*** Opening of Material to process ***

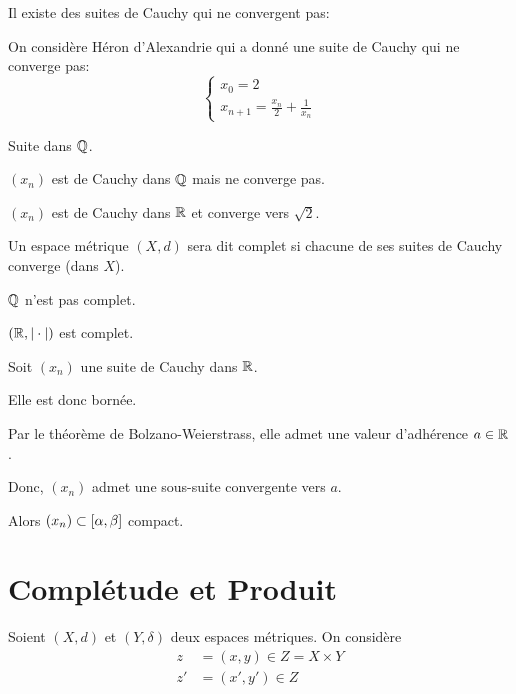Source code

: \documentclass[french,a4paper,10pt]{article}
\begin{document}
    \begin{remark}
        Il existe des suites de Cauchy qui ne convergent pas:

        On considère Héron d'Alexandrie qui a donné une suite de Cauchy qui ne converge pas:
        \[\begin{cases}
            x_0=2\\
            x_{n+1}=\frac{x_n}2+\frac1{x_n}
        \end{cases}\]

        Suite dans $\mathbb{Q}$. 

        $(x_n)$ est de Cauchy dans $\mathbb{Q}$ mais ne converge pas.

        $(x_n)$ est de Cauchy dans $\mathbb{R}$ et converge vers $\sqrt 2$.
    \end{remark}

    \begin{definition}
        Un espace métrique $(X,d)$ sera dit complet si chacune de ses suites de Cauchy converge (dans $X$).
    \end{definition}

    \begin{example}
        $\mathbb{Q}$ n'est pas complet.
    \end{example}

    \begin{proposition}
        $(\mathbb{R},|\cdot|)$ est complet.
    \end{proposition}

    \begin{myproof}
        Soit $(x_n)$ une suite de Cauchy dans $\mathbb{R}$.

        Elle est donc bornée.

        Par le théorème de Bolzano-Weierstrass, elle admet une valeur d'adhérence $a\in\mathbb{R}$.

        Donc, $(x_n)$ admet une sous-suite convergente vers $a$.

        Alors $(x_n) \subset \mathopen{[}\alpha, \beta\mathclose{]}$ compact.
    \end{myproof}

    \section{Complétude et Produit}

    Soient $(X,d)$ et $(Y,\delta)$ deux espaces métriques.
    On considère
    \[\begin{aligned}
        z &= (x,y)\in Z = X\times Y\\
        z' &= (x',y')\in Z
    \end{aligned}\]
\end{document}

*** Close of Material to process ***

● Required action
Search the data for the string "suites" and copy every line where it appears.

● Output of the exercise
        Il existe des suites de Cauchy qui ne convergent pas:
        Un espace métrique $(X,d)$ sera dit complet si chacune de ses suites de Cauchy converge (dans $X$).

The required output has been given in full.